Children are also subject to violence and abuse in the home. Some states do not have laws to protect children from intra-family violence; others fail to implement such laws to protect children.

Potential Scope and Mandate of a Special Rapporteur:

Human Rights Watch urges the Commission on Human Rights to consider the appointment of a Special Rapporteur on Violence Against Children whose primary responsibilities would be to monitor adherence to the standards protecting children, investigate abuses, and present constructive recommendations to better protect children from violence and abuse. Such a rapporteur would work in cooperation with the Committee on the Rights of the Child and other concerned UN bodies.
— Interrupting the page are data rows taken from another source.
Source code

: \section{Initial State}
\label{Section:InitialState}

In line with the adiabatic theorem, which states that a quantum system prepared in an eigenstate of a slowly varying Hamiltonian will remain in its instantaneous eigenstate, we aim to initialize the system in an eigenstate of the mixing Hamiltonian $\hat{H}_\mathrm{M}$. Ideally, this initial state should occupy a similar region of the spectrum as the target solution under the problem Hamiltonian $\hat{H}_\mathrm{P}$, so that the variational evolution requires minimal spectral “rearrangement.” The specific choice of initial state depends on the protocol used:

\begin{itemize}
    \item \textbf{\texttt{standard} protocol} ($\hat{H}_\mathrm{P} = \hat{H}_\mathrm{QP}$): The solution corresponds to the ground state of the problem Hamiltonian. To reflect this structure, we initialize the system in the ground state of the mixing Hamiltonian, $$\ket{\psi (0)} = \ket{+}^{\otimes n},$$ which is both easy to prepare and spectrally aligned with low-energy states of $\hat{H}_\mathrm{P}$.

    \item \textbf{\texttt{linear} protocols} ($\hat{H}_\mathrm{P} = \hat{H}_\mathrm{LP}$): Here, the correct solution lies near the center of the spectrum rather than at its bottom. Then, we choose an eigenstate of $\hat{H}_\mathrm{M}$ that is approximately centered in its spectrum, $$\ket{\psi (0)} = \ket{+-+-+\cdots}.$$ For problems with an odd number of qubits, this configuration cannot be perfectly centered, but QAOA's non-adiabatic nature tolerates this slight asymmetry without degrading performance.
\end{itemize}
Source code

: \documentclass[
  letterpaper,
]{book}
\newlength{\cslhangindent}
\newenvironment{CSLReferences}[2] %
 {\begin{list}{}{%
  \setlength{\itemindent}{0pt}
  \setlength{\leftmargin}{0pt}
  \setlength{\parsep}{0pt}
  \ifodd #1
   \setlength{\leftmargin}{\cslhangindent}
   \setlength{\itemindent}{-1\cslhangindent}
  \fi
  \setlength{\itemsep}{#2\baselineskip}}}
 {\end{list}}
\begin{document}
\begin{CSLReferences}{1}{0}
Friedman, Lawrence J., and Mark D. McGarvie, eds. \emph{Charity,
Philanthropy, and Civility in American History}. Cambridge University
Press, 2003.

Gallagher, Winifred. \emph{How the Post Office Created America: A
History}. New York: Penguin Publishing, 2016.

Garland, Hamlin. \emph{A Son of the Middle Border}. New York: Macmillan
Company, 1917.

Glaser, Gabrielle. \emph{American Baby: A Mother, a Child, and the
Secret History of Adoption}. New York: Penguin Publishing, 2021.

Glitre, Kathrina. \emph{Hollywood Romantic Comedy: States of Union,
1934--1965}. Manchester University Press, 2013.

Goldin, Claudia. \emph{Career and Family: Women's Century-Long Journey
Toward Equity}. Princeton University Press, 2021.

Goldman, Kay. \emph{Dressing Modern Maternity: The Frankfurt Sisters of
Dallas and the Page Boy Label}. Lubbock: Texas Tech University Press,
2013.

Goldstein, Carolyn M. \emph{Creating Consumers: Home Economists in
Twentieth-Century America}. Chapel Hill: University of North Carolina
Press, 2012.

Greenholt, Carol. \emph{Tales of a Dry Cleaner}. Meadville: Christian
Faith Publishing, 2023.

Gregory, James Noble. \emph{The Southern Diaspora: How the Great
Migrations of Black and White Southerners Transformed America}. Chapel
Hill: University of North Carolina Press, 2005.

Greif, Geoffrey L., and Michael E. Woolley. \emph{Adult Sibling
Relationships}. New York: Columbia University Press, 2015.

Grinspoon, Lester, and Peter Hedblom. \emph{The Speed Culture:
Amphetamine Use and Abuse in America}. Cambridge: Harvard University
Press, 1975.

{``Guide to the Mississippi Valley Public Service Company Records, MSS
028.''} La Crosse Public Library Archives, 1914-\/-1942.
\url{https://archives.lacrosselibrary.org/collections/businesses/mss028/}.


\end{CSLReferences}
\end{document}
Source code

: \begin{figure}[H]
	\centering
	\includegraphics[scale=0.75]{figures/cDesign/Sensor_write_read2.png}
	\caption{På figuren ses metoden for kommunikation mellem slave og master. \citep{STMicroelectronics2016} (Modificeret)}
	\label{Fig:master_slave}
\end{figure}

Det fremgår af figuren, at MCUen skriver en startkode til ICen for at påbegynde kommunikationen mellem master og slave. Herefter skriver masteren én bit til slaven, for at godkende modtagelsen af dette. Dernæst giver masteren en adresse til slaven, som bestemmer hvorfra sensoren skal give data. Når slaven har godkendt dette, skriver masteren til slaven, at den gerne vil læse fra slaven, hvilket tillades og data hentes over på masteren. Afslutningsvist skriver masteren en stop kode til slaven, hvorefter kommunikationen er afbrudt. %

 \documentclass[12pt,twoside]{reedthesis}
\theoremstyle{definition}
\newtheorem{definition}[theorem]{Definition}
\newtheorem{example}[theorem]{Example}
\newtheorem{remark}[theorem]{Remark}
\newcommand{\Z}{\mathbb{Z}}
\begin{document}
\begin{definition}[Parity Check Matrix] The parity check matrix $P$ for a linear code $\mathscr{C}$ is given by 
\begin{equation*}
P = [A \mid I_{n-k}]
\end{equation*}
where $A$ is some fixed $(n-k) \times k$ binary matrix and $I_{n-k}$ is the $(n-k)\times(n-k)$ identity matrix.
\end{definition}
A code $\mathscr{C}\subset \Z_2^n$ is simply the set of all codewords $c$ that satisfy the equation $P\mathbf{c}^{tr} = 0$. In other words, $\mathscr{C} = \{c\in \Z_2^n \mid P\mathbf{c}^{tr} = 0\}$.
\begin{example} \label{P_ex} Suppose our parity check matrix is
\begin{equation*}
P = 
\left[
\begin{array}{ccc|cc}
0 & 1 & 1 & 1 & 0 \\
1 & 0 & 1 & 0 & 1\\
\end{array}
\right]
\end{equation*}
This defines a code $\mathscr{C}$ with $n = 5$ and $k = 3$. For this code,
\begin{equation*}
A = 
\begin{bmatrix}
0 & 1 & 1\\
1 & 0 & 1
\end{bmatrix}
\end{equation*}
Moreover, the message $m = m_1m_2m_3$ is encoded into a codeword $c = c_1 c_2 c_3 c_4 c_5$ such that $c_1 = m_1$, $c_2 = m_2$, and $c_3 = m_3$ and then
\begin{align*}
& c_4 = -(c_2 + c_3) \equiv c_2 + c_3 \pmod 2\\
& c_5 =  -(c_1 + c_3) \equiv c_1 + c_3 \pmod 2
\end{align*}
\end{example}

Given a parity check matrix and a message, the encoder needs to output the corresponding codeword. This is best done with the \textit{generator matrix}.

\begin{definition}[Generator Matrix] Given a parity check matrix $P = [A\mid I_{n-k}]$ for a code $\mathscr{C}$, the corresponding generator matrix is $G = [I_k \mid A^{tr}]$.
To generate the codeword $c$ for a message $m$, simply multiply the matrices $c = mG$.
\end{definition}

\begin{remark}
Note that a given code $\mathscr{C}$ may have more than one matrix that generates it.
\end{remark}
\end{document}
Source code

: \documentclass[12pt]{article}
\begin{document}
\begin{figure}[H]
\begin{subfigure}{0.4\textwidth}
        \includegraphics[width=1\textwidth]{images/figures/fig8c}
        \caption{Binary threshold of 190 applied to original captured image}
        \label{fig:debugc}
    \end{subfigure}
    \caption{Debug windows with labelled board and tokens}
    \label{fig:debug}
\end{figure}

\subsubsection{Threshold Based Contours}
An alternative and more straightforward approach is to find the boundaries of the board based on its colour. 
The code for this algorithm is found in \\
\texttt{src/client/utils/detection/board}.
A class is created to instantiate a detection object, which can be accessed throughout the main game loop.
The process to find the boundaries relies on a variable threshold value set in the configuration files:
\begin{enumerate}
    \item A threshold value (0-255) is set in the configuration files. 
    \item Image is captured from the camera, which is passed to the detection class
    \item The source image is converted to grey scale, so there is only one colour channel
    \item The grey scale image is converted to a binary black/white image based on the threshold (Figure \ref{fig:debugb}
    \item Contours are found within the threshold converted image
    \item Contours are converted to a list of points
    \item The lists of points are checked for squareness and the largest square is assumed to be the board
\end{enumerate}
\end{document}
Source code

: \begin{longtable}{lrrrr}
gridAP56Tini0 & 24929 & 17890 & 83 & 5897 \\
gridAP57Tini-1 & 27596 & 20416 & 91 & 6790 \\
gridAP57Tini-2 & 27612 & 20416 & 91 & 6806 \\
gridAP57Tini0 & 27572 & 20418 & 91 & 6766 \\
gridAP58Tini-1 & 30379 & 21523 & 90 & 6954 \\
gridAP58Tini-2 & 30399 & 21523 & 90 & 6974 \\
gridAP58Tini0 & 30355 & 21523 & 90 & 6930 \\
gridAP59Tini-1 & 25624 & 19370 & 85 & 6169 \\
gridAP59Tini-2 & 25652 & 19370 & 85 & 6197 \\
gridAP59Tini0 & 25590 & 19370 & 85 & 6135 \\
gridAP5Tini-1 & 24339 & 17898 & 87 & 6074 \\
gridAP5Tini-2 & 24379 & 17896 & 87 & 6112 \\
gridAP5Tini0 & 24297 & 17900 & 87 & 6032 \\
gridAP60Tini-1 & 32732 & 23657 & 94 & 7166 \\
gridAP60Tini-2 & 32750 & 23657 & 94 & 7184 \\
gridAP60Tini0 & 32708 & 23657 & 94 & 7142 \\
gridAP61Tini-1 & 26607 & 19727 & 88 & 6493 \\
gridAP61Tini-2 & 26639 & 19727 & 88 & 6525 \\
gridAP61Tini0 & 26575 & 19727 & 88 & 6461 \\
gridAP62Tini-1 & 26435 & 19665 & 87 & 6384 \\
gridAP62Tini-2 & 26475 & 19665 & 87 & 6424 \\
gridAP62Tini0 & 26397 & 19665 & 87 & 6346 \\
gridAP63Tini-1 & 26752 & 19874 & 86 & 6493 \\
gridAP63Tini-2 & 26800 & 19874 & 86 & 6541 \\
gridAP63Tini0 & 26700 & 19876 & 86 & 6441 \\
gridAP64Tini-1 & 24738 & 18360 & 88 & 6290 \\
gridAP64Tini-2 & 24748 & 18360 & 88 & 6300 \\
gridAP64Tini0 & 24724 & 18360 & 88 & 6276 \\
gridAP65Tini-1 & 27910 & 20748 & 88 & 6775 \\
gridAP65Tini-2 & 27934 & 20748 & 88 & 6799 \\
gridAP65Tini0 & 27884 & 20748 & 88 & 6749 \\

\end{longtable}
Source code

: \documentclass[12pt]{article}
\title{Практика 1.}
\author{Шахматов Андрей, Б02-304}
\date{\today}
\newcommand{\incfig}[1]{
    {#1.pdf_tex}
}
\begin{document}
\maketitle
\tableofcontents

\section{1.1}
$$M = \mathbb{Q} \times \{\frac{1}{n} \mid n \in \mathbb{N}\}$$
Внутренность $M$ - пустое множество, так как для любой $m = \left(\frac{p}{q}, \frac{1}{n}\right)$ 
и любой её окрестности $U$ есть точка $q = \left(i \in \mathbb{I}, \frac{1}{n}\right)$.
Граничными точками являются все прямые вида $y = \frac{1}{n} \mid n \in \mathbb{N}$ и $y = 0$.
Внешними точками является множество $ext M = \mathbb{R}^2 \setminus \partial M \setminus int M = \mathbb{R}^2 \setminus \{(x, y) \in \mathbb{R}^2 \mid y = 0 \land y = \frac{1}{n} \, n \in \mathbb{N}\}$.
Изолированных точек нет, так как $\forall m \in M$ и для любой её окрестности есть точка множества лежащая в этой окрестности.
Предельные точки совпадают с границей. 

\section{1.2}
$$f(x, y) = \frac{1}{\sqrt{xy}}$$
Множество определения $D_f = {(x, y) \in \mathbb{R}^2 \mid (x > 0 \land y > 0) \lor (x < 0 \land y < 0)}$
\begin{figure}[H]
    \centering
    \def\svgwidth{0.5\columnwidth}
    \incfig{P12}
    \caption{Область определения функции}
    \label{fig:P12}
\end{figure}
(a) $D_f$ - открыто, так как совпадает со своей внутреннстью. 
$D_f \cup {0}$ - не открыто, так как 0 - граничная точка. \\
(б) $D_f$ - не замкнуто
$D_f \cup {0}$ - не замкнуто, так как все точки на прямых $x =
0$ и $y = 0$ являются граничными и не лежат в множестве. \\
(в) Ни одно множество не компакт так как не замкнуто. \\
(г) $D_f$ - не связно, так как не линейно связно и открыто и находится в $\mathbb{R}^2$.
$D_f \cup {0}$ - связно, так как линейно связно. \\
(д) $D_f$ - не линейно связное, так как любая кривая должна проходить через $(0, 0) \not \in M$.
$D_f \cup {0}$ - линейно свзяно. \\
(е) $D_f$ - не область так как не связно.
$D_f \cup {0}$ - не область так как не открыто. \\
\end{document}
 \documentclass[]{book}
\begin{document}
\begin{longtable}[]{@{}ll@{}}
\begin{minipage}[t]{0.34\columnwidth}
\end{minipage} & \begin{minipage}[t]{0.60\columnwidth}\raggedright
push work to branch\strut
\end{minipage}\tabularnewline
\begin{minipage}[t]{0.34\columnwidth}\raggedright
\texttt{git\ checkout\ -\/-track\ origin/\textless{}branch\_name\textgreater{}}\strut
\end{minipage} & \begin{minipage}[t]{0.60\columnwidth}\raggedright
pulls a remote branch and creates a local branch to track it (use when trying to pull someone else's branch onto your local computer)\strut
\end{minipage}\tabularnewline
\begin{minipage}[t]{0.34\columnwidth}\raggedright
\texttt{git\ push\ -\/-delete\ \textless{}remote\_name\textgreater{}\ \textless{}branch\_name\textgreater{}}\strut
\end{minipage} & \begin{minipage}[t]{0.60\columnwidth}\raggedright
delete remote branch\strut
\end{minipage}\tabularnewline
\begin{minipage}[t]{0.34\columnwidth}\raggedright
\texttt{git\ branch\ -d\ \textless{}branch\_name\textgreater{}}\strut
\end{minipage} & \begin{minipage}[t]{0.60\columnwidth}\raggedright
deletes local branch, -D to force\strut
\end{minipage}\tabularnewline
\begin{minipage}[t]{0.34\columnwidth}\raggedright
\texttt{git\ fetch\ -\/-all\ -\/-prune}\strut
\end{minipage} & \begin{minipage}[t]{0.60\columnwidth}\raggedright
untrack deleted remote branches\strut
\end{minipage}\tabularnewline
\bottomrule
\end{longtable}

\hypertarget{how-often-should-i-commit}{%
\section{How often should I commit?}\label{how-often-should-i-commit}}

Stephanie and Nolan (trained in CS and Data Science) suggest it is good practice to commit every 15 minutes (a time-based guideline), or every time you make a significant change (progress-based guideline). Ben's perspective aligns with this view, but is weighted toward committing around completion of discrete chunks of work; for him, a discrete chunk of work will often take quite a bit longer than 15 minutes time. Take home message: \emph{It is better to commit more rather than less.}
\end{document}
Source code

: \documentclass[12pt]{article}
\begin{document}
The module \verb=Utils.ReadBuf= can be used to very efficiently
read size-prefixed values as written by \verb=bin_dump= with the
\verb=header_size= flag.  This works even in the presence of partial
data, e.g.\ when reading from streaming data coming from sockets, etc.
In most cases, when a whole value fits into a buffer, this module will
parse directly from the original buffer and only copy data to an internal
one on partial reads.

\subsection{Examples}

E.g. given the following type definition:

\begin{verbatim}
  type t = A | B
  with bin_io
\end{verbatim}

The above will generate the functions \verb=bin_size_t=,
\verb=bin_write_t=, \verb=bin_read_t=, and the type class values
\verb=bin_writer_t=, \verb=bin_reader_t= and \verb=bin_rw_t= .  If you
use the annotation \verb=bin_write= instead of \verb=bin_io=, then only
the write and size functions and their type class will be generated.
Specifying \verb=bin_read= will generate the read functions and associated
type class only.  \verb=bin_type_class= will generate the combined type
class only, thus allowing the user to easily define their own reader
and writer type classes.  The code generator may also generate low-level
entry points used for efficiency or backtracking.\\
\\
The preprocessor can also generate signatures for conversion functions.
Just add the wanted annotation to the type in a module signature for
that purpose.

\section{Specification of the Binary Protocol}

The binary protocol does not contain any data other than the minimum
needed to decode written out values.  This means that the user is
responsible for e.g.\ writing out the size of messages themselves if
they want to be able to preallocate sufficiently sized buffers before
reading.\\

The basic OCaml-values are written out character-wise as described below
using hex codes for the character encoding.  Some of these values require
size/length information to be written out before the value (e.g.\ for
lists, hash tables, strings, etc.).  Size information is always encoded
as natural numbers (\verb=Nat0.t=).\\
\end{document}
Human Rights Watch recommends that the specific issues to be examined by the Special Rapporteur include:
  • abuse by police and other law enforcement authorities;
  • abuse by employees in juvenile correctional facilities, orphanages or other institutions;
  • corporal punishment;
  • the use of the death penalty against children;
  • state failure to prevent violence in the home.
To avoid overlap with the mandate of the Special Representative of the Secretary General on Children and Armed Conflict, the focus of the Special Rapporteur would not include violence against children in war during the tenure of the Special Representative.

The responsibilities of the Special Rapporteur could be carried out by:
  • seeking and receiving credible and reliable information from governments, UN bodies, specialized agencies, regional intergovernmental organizations and non-governmental organizations, as well as medical, forensic or other experts, and responding to the information presented;
  • making site visits to investigate allegations of violence and abuse and making reports and recommendations to the governments involved;
  • monitoring the implementation of existing standards;
  • educating and advising states on bringing their practices into conformity with the Convention on the Rights of the Child and other relevant standards;
  • promoting exchange of views between governments and those who provide reliable information;
  • making annual reports to the Human Rights Commission and the General Assembly, detailing findings, as well as conclusions and recommendations on ways and means to better protect children from violence;
  • issuing urgent appeals to governments regarding particularly serious cases;
  • cooperating with other UN mechanisms and procedures in the field of human rights, including regional mechanisms;
  • compiling and analyzing existing rules and norms, root causes of the problem, prevention and long-term solutions, taking into account specific situations.
On a daily basis, life-threatening abuses are perpetrated against children on the streets, in schools, in the workplace, in institutions, and in the home. The international community has a responsibility to do more to protect children from such violence. The appointment of a special rapporteur on violence against children is one important step.